● **GOAL OF THE EXERCISE**
Reproduce the entries below in full and without error.

● **PROVIDED RECORDS**

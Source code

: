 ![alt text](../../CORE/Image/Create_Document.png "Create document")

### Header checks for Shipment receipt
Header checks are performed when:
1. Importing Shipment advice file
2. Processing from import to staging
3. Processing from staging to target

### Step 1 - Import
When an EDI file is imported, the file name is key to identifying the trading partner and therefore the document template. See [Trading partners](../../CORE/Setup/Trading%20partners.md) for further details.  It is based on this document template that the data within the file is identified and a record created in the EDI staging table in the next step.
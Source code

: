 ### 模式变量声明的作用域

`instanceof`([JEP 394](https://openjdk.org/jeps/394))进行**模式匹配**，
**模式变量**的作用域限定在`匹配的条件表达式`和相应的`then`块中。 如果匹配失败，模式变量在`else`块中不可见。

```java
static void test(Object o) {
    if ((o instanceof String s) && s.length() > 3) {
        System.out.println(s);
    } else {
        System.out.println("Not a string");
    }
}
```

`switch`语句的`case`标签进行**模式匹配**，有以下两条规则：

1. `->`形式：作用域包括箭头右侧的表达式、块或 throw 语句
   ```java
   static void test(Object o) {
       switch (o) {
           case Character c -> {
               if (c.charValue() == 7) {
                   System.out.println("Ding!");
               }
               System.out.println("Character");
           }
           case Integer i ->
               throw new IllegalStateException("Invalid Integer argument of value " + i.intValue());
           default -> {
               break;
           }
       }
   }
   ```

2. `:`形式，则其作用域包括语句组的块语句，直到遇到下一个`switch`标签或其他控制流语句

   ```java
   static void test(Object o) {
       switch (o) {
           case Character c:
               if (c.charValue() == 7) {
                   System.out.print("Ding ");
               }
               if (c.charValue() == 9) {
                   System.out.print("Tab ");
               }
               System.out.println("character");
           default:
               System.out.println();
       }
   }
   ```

● **WRITTEN ANSWER**
Source code

: ![alt text](../../CORE/Image/Create_Document.png "Create document")

### Header checks for Shipment receipt
Header checks are performed when:
1. Importing Shipment advice file
2. Processing from import to staging
3. Processing from staging to target

### Step 1 - Import
When an EDI file is imported, the file name is key to identifying the trading partner and therefore the document template. See [Trading partners](../../CORE/Setup/Trading%20partners.md) for further details.  It is based on this document template that the data within the file is identified and a record created in the EDI staging table in the next step.
Source code

: ### 模式变量声明的作用域

`instanceof`([JEP 394](https://openjdk.org/jeps/394))进行**模式匹配**，
**模式变量**的作用域限定在`匹配的条件表达式`和相应的`then`块中。 如果匹配失败，模式变量在`else`块中不可见。

```java
static void test(Object o) {
    if ((o instanceof String s) && s.length() > 3) {
        System.out.println(s);
    } else {
        System.out.println("Not a string");
    }
}
```

`switch`语句的`case`标签进行**模式匹配**，有以下两条规则：

1. `->`形式：作用域包括箭头右侧的表达式、块或 throw 语句
   ```java
   static void test(Object o) {
       switch (o) {
           case Character c -> {
               if (c.charValue() == 7) {
                   System.out.println("Ding!");
               }
               System.out.println("Character");
           }
           case Integer i ->
               throw new IllegalStateException("Invalid Integer argument of value " + i.intValue());
           default -> {
               break;
           }
       }
   }
   ```

2. `:`形式，则其作用域包括语句组的块语句，直到遇到下一个`switch`标签或其他控制流语句

   ```java
   static void test(Object o) {
       switch (o) {
           case Character c:
               if (c.charValue() == 7) {
                   System.out.print("Ding ");
               }
               if (c.charValue() == 9) {
                   System.out.print("Tab ");
               }
               System.out.println("character");
           default:
               System.out.println();
       }
   }
   ```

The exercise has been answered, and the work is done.